Ataque com a marca da Al Qaeda eleva a tensão sectária no Iêmen

Atentado suicida atinge os rebeldes huthis que controlam a capital

Xiitas huthis transportam os feridos em um ataque suicida em 9 de outubro em Sanaa / Foto e vídeo de Reuters

Meia centena de pessoas, incluindo quatro menores, morreram na manhã desta quinta-feira em uma explosão provocada por um terrorista suicida no centro de Sanaa, capital do Iêmen. O atentado, com a marca da Al Qaeda, tinha como alvo uma concentração de simpatizantes dos insurgentes huthis. Desde que tomaram Sanaa no mês passado, esses rebeldes mantêm o Governo praticamente refém e destruíram a frágil transição política em andamento. Uma guerra deflagrada entre a Al Qaeda e os huthis acabaria por afundar o país no caos.

As imagens de televisão mostravam os corpos das vítimas espalhados na praça Tahrir, o coração da capital. O último comunicado do ministério da Saúde falava em 47 mortos e 75 feridos, segundo a agência estatal Saba, mas o estado grave de algumas vítimas faz temer um aumento no número de mortos. Sanaa não vivia cenas como essa desde 2012, quando a Al Qaeda matou uma centena de soldados em um ataque semelhante.

O atentado aconteceu poucas horas depois de o presidente iemenita, Abd Rabbo Mansur Hadi, aceitar a renúncia do primeiro-ministro que havia nomeado na terça-feira. Ahmed Awad Ben Mubarak foi imediatamente rejeitado pelos huthis, que se tornaram um dos principais atores políticos desde que tomaram a capital em 21 de setembro e ameaçavam fazer uma manifestação. Ao providenciar a renúncia de Ben Mubarak, o presidente Hadi esperava o cancelamento dos protestos. Os simpatizantes do grupo que se concentravam na praça Tahrir possivelmente ainda não tinham recebido a notícia.

Os milicianos do Ansarullah, ou Partidários de Alá, são mais conhecidos como huthis, nome do clã que iniciou (e ainda dirige) a insurreição em meados da década passada. Inicialmente pegaram em armas para defender a comunidade xiita zaidita, que corresponde a um terço dos 26 milhões de iemenitas, frente à discriminação socioeconômica e a ascensão do extremismo sunita. Após vários anos de combates intermitentes contra as forças governamentais, alcançaram um cessar-fogo em 2010. No ano seguinte se mostraram muito ativos na revolta popular que terminaria derrubando Ali Abdala Saleh, que governou o Iêmen por 33 anos.

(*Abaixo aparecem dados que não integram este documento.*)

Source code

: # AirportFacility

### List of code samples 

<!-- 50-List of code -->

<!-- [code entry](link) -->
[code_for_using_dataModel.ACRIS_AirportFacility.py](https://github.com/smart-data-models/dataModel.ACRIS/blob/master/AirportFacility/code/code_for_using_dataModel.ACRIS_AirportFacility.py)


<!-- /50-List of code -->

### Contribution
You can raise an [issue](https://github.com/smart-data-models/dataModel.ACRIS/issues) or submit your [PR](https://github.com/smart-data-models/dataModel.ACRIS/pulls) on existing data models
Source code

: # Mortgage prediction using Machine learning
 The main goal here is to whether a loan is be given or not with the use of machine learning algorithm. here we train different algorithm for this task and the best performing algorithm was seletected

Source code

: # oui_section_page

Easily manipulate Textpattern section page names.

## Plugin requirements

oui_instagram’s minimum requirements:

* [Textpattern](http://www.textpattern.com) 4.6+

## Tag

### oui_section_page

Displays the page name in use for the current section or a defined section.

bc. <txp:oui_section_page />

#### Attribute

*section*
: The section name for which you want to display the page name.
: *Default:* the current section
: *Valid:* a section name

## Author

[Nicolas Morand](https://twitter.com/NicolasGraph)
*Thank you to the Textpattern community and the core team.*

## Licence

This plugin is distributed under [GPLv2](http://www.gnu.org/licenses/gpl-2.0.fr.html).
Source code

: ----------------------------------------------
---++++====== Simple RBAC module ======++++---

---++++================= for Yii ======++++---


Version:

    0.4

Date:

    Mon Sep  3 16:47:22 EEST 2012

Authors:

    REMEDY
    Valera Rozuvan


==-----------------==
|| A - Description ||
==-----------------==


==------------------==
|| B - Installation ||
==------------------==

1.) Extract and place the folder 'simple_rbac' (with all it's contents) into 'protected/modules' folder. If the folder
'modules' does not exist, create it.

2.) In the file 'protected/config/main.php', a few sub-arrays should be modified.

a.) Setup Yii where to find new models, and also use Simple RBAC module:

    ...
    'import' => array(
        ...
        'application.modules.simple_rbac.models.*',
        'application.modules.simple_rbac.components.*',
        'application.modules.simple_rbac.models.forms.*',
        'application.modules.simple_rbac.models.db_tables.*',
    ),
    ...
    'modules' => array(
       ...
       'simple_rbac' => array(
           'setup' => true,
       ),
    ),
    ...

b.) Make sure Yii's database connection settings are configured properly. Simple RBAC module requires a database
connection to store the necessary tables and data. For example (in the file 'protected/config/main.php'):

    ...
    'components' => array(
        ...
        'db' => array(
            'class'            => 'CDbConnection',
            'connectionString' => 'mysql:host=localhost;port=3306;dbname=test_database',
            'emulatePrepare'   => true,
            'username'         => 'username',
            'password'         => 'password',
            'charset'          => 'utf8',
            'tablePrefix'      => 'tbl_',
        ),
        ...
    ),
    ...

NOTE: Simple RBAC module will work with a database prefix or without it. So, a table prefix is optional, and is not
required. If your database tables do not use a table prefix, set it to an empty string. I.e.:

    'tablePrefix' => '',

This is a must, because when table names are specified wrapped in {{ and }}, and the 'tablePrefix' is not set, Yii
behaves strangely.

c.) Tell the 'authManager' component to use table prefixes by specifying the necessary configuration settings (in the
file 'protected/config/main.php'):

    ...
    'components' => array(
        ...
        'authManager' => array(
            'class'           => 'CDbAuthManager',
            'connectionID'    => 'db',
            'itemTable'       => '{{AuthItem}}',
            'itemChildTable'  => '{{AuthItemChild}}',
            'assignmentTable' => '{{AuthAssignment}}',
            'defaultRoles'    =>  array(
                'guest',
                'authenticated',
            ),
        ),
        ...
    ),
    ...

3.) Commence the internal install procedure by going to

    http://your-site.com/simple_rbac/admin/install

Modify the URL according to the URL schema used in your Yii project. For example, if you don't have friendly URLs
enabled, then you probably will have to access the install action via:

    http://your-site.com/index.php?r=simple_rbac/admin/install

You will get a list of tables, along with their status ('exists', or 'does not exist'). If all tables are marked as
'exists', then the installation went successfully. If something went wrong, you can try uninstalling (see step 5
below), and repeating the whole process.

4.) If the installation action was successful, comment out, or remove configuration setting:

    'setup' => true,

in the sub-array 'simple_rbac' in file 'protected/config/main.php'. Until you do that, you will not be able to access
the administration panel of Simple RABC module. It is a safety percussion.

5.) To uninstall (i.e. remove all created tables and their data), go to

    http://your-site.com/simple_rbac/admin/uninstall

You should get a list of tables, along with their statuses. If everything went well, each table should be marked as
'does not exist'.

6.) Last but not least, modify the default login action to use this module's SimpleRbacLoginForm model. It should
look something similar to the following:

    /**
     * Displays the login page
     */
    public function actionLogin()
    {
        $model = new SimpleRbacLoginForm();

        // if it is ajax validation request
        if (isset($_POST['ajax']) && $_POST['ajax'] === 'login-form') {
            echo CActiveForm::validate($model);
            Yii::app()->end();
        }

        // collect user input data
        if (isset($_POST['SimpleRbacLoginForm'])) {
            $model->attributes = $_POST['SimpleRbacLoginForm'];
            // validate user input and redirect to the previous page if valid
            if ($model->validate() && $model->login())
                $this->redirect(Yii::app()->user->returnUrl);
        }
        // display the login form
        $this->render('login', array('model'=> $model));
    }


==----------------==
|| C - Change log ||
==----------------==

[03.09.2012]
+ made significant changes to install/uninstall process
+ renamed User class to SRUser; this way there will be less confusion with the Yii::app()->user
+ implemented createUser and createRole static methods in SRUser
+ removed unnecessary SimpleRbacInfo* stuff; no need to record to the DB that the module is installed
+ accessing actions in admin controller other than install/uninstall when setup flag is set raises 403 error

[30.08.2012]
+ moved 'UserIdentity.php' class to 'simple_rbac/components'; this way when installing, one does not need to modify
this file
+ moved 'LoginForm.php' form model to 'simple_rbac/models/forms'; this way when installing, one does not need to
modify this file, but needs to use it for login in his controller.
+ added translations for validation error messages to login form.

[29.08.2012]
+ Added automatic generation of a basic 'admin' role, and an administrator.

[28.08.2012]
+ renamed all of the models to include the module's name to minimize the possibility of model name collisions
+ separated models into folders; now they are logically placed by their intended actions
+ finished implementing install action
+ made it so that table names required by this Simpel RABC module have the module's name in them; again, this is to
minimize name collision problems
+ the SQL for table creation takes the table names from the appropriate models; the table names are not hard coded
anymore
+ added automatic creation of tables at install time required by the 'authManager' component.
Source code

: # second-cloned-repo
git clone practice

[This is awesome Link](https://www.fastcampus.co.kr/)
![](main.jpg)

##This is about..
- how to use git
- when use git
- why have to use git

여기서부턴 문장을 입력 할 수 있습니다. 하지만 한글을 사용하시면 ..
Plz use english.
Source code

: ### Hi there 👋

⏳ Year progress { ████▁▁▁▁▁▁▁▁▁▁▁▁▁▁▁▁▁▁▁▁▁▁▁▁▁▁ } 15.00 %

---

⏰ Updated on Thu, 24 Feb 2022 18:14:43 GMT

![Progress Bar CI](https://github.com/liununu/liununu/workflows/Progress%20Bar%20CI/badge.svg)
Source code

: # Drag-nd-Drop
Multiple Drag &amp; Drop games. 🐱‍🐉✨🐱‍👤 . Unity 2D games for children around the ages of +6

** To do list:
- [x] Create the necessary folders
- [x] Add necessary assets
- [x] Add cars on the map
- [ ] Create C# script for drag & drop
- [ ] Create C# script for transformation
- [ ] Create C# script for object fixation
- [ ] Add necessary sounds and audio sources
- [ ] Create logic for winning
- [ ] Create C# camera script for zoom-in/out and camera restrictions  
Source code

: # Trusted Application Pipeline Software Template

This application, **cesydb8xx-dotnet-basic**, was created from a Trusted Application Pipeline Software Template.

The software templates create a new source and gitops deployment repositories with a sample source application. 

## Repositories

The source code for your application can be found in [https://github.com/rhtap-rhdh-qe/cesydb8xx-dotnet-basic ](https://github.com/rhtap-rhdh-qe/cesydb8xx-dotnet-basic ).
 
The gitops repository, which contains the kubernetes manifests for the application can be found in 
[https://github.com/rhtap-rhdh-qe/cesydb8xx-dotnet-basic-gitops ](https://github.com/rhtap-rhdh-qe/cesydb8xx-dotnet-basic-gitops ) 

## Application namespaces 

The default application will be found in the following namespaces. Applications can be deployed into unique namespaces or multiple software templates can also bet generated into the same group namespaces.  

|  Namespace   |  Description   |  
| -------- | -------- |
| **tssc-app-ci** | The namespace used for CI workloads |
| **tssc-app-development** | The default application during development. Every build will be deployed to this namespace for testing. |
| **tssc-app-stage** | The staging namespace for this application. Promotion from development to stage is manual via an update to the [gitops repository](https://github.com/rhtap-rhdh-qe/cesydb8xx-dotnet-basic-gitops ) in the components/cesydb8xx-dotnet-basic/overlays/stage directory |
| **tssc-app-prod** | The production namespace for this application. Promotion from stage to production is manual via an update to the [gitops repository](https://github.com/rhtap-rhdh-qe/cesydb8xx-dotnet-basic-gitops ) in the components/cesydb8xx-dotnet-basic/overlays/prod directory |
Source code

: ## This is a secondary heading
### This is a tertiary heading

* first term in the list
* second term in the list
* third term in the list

Em meados de setembro, desiludidos com a transição política em andamento e depois de semanas de protestos, tomaram Sanaa quase sem resistência. Só foram confrontados pelos milicianos do Partido Islah (sunita, próximo à Irmandade Muçulmana) e por um batalhão comandado pelo general Ali Mohsen (que, depois de ser o braço direito de Saleh em 2011, passou para a oposição). Em apenas quatro dias tomaram não só a sede da televisão estatal, o Banco Central e os ministérios, como também os principais quartéis.

Sem dúvida capitalizaram o descontentamento da população com a falta de resultados tangíveis do processo político e, sobretudo, com a alta dos preços dos combustíveis, em um país onde metade da população vive na miséria. Entretanto, a rápida tomada de controle dos centros militares desencadeou todo tipo de especulações sobre o suposto apoio do ex-presidente Saleh, que veria no caos uma oportunidade de retornar ao poder, e até mesmo sobre um pacto com a Arábia Saudita para conter a ascensão da Irmandade Muçulmana. Nada está comprovado, nem mesmo as acusações de que estariam recebendo ajuda do Irã, mas seu impulso voltou a colocar o Iêmen à beira do caos.

A tomada da capital disparou os alarmes dos vizinhos, sobretudo na Arábia Saudita, que sempre quis ter o Iêmen sob controle. Imediatamente, houve uma mobilização diplomática para conseguir um “acordo de paz”, que foi assinado dois dias depois sob os auspícios da ONU. Entre as condições pactuadas, a formação de um novo Governo que contasse com a aprovação dos huthis. Entretanto, os milicianos se recusaram a sair.

Além da falta de tato ao escolher como primeiro-ministro um homem sem suficiente respaldo, Hadi, ao voltar atrás, demonstra fraqueza diante de Abdel Malek al Huthi, o líder do Ansarullah. Antes, já havia cedido à exigência de anular o aumento no preço dos combustíveis, e até admitiu fazer um gesto de reconhecimento ao Governo de Saleh. O presidente, que nunca teve controle sobre a maior parte do território, perdeu também a capital. Agora o perigo é que a Al Qaeda cumpra sua ameaça contra os huthis, dando ao conflito uma natureza sectária que não tinha.